NOW, THEREFORE, for good and valuable consideration, the receipt and
sufficiency of which are hereby acknowledged, the parties hereto, intending to
be legally bound hereby, covenant and agree as follows:
1. Spotlight Advisors, LLC and Clinton Group, Inc. each agree to
consult with each other regarding all purchases and sales of Securities of the
Company by their affiliates. "Securities" shall mean equity securities of the
Company, options to purchase or sell equity securities of the Company, and
swaps, synthetics and other derivative securities or instruments, the value of
which is solely and directly related to equity securities of the Company.

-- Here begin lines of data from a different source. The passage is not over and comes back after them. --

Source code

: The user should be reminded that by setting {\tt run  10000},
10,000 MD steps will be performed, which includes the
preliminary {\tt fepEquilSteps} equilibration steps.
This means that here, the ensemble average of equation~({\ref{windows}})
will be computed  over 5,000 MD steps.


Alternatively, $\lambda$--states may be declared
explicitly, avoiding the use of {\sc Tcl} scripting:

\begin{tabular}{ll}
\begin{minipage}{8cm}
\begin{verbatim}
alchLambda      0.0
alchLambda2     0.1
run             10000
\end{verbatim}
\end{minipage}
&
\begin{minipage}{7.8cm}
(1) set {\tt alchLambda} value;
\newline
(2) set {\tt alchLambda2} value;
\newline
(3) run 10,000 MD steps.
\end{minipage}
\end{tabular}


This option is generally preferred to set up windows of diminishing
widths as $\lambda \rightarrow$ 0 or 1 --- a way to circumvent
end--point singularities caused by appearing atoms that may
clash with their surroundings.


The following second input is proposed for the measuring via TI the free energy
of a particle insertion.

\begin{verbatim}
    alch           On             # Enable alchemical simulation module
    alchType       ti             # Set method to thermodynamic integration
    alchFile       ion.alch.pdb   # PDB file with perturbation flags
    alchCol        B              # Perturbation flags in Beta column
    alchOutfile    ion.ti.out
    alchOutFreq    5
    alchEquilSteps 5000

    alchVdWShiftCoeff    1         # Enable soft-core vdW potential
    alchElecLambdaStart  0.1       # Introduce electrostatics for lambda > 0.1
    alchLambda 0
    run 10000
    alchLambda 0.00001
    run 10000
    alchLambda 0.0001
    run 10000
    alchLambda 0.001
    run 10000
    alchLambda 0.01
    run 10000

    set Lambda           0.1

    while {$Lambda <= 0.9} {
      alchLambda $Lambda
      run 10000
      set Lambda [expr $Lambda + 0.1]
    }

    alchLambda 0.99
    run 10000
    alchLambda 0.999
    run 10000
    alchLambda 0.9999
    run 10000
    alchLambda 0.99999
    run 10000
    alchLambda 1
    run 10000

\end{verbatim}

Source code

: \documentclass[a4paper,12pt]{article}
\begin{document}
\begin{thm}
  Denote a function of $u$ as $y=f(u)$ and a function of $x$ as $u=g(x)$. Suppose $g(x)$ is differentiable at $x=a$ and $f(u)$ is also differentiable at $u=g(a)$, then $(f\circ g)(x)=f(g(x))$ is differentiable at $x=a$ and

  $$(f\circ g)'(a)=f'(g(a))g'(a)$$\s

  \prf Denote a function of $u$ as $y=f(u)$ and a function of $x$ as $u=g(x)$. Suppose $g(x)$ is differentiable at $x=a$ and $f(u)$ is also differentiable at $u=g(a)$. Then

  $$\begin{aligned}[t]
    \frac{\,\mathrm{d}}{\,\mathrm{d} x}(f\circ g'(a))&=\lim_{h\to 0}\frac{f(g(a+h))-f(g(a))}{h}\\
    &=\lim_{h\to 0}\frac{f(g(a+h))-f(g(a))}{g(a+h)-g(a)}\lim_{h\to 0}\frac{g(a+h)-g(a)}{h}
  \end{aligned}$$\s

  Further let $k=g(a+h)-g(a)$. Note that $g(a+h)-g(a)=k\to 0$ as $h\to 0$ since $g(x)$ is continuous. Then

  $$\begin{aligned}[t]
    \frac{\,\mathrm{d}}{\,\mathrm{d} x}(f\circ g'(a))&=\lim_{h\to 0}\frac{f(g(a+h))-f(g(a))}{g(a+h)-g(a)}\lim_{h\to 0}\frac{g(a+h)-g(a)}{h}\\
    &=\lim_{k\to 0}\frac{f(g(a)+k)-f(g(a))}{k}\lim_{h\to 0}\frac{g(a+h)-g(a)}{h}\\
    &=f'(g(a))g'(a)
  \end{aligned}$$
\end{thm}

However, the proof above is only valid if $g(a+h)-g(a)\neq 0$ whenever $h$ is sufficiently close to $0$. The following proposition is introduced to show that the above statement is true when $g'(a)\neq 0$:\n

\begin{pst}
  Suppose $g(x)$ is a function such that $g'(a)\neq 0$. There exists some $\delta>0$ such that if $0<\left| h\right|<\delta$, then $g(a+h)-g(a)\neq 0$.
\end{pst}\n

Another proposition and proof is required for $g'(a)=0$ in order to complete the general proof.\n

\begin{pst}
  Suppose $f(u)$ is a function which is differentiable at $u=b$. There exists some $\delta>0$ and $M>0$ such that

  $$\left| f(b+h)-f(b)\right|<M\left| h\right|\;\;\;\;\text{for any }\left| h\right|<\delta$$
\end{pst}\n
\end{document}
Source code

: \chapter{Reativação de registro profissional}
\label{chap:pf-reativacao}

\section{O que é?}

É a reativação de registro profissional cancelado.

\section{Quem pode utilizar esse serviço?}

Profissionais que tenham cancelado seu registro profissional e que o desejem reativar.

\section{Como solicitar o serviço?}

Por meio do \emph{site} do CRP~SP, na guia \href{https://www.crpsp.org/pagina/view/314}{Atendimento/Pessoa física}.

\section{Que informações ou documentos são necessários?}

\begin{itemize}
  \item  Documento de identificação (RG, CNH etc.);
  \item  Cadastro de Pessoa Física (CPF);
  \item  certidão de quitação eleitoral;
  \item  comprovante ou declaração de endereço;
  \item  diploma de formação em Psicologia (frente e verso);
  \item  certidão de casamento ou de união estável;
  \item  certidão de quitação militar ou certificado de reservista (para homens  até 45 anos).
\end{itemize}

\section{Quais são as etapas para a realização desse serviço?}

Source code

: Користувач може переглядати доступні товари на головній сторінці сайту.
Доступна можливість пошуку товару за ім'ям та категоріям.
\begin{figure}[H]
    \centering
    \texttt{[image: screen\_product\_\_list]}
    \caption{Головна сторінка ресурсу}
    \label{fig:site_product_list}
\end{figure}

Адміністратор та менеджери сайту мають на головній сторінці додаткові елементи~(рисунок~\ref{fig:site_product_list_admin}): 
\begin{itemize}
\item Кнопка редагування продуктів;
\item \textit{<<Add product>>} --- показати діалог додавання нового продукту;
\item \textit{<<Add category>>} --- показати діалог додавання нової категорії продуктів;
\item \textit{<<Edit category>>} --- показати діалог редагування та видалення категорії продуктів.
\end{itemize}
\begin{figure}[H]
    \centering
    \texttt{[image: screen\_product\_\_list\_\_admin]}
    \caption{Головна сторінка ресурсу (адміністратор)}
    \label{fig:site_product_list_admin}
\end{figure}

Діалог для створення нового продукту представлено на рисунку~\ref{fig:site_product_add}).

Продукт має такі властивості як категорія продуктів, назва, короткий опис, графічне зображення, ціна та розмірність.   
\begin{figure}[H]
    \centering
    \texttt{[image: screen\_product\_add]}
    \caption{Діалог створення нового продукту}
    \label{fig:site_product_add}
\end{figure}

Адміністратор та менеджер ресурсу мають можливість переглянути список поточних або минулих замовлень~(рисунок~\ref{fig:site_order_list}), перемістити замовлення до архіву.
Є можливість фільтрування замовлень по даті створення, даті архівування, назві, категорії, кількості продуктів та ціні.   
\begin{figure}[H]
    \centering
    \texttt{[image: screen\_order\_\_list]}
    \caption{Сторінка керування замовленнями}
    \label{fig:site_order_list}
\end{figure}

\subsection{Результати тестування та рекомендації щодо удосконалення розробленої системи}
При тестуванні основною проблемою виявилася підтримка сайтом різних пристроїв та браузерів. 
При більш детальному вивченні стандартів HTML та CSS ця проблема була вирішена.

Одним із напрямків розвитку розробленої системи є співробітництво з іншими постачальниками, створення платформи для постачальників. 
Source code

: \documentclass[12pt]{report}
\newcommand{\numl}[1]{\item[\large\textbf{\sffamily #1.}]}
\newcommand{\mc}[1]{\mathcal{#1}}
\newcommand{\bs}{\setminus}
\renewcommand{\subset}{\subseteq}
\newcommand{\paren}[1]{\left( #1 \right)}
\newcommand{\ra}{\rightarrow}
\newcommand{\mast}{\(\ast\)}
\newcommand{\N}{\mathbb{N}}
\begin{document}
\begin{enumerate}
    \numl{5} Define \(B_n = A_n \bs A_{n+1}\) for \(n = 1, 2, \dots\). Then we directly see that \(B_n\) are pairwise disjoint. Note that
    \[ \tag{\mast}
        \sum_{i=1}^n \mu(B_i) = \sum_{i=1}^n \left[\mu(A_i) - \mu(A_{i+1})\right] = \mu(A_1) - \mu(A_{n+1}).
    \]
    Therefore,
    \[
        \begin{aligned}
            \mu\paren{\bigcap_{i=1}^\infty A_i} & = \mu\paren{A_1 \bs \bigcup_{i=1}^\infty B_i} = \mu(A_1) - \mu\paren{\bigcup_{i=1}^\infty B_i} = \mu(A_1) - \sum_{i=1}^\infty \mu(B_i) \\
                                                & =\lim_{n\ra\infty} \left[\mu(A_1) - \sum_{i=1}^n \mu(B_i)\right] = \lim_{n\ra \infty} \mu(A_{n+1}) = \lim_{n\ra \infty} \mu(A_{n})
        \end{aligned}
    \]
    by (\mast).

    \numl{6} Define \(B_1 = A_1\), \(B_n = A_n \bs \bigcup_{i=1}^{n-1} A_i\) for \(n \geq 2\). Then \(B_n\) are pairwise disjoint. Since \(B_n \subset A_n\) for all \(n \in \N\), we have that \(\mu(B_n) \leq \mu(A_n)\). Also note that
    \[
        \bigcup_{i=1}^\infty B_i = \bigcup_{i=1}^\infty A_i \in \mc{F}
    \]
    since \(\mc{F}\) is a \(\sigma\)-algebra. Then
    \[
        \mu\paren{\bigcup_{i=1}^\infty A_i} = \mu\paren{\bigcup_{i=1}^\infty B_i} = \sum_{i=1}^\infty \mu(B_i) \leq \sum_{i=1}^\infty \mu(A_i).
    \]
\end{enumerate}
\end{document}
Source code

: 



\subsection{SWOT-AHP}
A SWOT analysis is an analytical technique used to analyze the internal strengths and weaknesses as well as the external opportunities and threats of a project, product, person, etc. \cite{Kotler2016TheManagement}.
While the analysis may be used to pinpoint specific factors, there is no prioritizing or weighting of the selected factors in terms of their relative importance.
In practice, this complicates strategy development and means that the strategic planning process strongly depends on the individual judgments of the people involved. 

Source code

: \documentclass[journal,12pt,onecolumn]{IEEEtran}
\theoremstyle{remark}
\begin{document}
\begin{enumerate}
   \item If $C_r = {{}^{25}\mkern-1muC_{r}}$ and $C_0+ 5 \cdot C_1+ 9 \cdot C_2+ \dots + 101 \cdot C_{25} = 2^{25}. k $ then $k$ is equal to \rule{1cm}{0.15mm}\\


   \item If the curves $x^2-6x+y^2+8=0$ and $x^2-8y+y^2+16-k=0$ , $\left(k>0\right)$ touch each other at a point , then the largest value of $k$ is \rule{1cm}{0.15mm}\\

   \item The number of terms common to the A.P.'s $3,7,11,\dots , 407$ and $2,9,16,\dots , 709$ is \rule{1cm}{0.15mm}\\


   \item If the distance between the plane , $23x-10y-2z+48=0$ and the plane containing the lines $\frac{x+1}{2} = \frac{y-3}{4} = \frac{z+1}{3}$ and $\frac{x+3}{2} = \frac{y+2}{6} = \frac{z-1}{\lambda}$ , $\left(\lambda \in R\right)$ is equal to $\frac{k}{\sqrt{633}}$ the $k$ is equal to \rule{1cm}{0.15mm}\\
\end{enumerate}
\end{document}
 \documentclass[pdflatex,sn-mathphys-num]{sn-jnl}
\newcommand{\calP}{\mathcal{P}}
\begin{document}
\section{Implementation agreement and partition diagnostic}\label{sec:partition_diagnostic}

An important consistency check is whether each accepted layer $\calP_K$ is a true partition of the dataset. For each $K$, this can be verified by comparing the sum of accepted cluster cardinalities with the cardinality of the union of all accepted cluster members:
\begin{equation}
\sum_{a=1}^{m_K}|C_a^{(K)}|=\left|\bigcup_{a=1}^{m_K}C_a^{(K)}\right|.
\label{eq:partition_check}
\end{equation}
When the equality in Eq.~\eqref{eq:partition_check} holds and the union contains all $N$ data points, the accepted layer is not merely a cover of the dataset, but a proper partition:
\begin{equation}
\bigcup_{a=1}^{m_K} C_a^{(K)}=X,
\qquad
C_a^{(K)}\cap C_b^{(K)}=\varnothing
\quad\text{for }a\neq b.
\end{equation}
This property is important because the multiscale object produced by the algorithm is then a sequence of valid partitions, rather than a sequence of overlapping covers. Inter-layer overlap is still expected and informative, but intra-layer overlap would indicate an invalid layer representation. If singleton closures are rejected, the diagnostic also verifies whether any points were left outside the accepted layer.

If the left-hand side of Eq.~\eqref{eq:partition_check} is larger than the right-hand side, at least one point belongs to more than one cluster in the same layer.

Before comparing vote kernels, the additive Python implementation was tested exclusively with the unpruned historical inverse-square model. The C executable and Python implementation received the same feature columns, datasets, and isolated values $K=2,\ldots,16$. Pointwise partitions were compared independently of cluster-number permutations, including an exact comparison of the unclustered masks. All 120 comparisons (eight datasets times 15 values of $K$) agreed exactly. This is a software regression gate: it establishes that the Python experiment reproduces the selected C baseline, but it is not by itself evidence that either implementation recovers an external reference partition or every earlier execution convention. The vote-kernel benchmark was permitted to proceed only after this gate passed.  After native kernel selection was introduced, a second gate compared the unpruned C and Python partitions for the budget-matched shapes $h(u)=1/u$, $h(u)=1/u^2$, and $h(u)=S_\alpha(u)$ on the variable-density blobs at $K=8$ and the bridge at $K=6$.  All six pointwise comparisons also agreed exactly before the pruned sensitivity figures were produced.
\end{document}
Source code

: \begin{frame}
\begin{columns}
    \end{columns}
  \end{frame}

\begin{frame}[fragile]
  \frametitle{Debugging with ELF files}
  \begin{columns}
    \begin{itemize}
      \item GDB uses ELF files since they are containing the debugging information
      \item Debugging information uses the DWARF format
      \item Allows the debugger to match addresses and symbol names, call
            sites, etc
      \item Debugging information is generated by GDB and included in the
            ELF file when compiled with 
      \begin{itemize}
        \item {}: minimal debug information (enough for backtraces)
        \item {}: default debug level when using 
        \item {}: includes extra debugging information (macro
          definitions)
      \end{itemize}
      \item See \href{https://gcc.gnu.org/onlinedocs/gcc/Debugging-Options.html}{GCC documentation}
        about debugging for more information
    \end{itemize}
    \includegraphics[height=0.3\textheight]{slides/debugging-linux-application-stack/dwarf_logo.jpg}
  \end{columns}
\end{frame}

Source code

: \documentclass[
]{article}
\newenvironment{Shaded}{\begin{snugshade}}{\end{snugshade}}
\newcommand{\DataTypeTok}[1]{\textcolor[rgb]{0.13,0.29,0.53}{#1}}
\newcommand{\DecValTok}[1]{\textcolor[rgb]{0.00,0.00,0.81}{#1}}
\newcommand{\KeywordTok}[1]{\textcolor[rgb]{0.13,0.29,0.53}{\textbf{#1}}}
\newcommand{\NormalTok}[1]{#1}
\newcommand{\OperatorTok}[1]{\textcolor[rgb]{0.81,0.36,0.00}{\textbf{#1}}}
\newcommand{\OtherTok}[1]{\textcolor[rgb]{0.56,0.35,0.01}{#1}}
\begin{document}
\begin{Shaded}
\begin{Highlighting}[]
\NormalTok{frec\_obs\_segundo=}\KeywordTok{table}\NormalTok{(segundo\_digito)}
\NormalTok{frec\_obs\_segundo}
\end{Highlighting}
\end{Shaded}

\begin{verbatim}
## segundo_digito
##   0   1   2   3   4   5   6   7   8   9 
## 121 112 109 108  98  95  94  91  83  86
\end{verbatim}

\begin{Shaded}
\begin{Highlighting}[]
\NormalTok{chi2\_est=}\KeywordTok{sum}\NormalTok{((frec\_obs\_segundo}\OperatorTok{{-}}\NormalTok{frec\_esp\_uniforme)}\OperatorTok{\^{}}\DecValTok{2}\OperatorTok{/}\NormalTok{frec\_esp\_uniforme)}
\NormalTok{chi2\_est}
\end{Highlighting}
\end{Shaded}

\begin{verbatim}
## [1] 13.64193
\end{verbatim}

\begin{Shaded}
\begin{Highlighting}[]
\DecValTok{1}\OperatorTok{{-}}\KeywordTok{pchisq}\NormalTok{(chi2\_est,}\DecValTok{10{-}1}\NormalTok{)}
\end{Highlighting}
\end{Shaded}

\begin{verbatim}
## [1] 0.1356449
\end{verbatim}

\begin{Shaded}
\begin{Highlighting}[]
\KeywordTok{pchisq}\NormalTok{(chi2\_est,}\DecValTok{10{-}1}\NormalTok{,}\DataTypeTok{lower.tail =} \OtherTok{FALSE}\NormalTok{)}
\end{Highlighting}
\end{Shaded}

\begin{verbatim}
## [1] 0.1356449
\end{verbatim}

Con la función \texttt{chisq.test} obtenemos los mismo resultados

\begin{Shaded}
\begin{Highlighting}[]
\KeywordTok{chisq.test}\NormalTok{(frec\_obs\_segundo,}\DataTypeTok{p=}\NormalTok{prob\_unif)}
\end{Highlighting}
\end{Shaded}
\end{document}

Furthermore, so long as this Agreement is in effect, (i) none of the parties
shall acquire Securities of the Company if as a result the Group would be deemed
to have beneficial ownership of 10% or more of any class of the outstanding
equity of the Company without the prior agreement of Spotlight Advisors, LLC, or
its representatives, and Clinton Group, Inc., or its representatives
(collectively, the "Representatives"), (ii) none of the parties shall purchase,
sell or otherwise increase or decrease their economic exposure to Securities of
the Company if such party reasonably believes that, as a result of such action,
the Group or any member thereof would be likely to be required to make any
regulatory filing without using their reasonable efforts to give the other
parties at least 24 hours prior written notice, and (iii) each of the
undersigned shall provide written notice to the other of (a) any of their
purchases or sales of Securities of the Company; and (b) any Securities of the
Company over which they acquire or dispose of beneficial ownership, no later
than 24 hours after each such transaction.
2. Each party shall pay its pro rata portion of all expenses incurred
in connection with the Group's activities based on their relative security
ownership.
3. Each of the undersigned agrees that any filing with the Securities
and Exchange Commission, press release or stockholder communication proposed to
be made or issued by the Group or any member of the Group in connection with the
Group's activities shall be jointly approved by the Representatives, which
approval shall not be unreasonably withheld or delayed.
4. The relationship of the parties hereto shall be limited to carrying
on the activities of the Group in accordance with the terms of this Agreement.
Such relationship shall be construed and deemed to be for the sole and limited
purpose of carrying on such activities as described herein. Nothing herein shall
be construed to authorize any party to act as an agent for any other party, or
to create a joint venture or partnership, or to constitute an indemnification.
Except as otherwise expressly provided herein, nothing herein shall restrict any
party's right to purchase or sell Securities of the Company, as he/it deems
appropriate, in his/its sole discretion, provided that all such sales are made
in compliance with all applicable securities laws.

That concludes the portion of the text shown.